Bachelor’s, Psychology

Juris Doctorate

 

I am a general practitioner who has experience in diverse areas of the law; however, I focus primarily on civil litigation and intellectual property.  Information to educate the potential client on these primary areas can be found below.

 

Civil Litigation         Intellectual Property

 

I consider practicing law as an opportunity to help others rather than just to make money. To that end, I offer a free initial consultation and affordable rates.

 

My practice involves pre-litigation work between private parties (intellectual property) and litigation (civil).

 

The goal of drafting pre-litigation documents is to explicitly and clearly embody your desires in the language of the contract, so that in the future, people will be less likely to sue you or your successors, and if they do sue, will be less likely to twist ambiguous or nonexistent terms to their advantage.   Pre-litigation drafting allows for more control over the rules of the agreement and typically costs much less than litigation, so a well drafted pre-litigation document can save your money and interests.  A well drafted document thus plans for hard to foresee events far into the future and drafts provisions to govern disputes arising from these possible events, as well as knowing the interests of the parties involved and the subject of the document.

 

Litigation involves the court and formal procedures, which typically take a lot of time and money (unless you settle early on).  By the time you reach litigation, you are no longer able to agree with the other side on an issue at stake emotional enough to cause you or the other party to go to court.  Thus, litigation involves working with emotionally charged parties and issues.
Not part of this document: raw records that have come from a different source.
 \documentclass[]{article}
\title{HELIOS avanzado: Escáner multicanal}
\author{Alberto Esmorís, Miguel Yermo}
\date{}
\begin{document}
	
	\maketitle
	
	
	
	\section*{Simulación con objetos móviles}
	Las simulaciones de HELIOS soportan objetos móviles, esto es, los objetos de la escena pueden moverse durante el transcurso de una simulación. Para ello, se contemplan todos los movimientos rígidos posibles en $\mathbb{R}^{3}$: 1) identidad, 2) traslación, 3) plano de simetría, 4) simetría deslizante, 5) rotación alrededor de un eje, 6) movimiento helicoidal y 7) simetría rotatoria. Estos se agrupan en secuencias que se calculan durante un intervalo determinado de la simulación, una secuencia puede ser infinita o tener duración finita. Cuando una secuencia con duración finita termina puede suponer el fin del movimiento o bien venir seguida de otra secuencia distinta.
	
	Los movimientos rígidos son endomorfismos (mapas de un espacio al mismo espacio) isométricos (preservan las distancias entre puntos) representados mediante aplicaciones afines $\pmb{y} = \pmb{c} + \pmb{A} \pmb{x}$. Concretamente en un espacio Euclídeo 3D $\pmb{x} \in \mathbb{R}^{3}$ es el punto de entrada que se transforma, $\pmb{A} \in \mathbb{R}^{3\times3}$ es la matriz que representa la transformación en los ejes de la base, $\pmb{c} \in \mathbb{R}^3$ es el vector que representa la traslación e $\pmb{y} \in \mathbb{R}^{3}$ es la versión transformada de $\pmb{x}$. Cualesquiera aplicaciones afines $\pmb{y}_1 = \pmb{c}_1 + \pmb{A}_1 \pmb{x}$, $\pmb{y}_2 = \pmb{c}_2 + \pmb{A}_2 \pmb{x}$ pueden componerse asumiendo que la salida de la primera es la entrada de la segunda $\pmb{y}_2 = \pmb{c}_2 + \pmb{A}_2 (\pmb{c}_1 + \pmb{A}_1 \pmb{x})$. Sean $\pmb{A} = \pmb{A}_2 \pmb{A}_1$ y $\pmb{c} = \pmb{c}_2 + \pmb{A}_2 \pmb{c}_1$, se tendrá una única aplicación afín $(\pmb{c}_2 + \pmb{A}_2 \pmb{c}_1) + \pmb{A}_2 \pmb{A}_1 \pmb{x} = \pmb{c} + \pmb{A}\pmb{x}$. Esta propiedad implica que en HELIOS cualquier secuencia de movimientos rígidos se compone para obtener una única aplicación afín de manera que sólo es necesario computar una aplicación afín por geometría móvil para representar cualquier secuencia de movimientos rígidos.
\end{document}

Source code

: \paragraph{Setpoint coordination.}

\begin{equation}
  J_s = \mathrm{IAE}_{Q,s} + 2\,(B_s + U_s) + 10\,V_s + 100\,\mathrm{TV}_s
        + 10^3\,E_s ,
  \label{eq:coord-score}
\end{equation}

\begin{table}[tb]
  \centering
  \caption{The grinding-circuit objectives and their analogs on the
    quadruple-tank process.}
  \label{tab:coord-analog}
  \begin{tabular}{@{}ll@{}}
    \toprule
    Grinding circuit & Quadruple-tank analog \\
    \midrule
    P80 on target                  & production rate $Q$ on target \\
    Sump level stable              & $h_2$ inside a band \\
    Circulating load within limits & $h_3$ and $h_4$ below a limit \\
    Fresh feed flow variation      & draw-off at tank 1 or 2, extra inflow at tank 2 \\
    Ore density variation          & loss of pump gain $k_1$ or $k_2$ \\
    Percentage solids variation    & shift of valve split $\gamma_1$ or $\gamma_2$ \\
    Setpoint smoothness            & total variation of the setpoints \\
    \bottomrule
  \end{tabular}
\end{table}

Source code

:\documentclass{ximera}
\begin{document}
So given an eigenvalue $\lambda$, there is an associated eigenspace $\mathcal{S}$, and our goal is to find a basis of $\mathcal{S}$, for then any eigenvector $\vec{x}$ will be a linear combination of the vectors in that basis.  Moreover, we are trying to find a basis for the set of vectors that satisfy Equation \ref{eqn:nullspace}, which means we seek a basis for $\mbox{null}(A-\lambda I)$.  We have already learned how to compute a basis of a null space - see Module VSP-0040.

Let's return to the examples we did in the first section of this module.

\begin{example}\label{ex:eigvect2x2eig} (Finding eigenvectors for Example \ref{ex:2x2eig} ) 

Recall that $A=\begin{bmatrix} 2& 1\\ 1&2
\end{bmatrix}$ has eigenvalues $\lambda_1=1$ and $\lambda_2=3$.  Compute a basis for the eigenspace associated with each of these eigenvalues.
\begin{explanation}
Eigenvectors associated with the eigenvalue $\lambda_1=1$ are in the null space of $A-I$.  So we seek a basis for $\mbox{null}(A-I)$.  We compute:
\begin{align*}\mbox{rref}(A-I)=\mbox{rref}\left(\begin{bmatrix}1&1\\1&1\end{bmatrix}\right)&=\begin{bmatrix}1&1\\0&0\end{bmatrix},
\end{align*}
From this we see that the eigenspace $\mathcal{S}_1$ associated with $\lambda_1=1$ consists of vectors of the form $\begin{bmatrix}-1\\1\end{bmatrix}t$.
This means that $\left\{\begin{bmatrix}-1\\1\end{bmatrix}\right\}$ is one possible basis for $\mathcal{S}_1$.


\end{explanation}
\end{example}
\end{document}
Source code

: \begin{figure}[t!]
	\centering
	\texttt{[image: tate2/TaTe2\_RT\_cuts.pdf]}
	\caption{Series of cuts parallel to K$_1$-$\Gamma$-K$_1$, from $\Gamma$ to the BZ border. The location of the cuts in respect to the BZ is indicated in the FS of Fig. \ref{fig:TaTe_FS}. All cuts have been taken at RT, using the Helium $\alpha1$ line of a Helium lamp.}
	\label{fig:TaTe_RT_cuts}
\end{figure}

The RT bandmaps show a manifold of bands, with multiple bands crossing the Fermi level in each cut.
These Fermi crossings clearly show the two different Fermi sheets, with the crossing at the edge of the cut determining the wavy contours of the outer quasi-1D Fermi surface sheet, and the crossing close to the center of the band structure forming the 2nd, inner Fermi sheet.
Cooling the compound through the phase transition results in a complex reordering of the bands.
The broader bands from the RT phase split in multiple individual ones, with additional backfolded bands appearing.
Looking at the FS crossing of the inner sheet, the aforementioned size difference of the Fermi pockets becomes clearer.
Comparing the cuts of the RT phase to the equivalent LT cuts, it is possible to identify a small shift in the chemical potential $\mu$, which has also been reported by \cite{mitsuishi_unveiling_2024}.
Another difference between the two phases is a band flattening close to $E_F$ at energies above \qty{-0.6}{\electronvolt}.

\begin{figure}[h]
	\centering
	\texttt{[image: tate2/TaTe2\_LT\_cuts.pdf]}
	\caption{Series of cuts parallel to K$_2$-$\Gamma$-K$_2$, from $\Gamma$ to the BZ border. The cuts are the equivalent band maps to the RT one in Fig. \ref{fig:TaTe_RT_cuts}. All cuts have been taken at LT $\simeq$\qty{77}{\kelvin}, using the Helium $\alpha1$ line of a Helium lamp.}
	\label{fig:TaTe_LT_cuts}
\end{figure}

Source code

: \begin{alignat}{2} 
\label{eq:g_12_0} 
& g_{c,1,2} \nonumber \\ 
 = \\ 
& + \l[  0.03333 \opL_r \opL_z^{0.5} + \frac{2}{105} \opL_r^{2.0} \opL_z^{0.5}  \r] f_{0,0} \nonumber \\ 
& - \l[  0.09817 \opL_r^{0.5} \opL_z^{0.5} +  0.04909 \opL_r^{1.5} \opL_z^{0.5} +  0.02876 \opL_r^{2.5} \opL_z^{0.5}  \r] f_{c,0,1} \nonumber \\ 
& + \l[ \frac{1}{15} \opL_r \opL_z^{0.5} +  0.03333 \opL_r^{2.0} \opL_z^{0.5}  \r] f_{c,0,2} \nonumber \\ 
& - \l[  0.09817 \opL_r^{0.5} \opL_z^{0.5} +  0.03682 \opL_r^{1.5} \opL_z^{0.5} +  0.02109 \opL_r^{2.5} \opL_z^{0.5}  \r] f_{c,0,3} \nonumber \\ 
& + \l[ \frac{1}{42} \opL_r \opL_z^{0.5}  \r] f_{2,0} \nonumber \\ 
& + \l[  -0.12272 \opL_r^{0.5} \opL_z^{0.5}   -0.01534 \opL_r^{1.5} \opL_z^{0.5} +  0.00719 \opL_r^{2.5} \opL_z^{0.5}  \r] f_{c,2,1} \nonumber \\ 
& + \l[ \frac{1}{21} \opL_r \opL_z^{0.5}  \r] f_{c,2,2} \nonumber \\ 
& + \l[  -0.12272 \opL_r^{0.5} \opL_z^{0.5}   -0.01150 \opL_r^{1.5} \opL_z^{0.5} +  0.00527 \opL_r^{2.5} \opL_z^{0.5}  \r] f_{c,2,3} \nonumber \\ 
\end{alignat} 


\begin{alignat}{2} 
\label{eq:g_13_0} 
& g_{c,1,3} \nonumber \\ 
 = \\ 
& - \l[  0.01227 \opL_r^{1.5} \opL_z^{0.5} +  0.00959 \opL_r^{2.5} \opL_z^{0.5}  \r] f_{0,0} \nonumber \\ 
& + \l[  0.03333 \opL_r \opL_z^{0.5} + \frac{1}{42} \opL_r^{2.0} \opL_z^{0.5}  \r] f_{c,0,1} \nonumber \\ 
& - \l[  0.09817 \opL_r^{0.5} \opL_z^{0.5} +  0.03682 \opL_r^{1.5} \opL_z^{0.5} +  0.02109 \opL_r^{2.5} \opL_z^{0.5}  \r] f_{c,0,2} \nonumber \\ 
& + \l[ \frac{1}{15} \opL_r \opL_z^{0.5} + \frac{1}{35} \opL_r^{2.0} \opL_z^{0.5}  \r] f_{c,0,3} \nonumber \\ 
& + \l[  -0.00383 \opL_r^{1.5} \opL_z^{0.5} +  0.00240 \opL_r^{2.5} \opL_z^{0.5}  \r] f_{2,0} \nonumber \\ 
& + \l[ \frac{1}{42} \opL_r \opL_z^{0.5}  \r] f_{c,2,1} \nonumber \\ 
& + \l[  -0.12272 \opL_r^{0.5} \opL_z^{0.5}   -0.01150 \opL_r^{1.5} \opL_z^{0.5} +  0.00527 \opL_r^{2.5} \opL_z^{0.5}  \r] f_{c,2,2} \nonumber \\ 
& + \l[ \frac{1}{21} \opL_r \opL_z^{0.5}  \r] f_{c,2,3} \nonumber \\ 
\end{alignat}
Evidence is scrutinized in detail, and obtained (sometimes by the box-full) from one’s one party, the other parties (through discovery), and from other entities (informally or through subpoenas).  Litigation is dependent upon what the trier of fact (the judge or the jury) thinks of your position, your lawyer, and your witnesses, and so is not a purely objective, formulaic inquiry with a completely predictable outcome.  Usually, either you win or you lose, even if the situation was vastly more complex.  Litigation is usually not somewhere you’d want to be but is a place of last resort.  Having said all of the above, it is useful to have a lawyer who can guide you through both the law governing the facts that led the parties to come to court (called the substantive law) and the law governing the procedure once the parties have arrived at court.    It is useful to have a lawyer that can both fiercely advocate for you to the court and connect with you in counseling.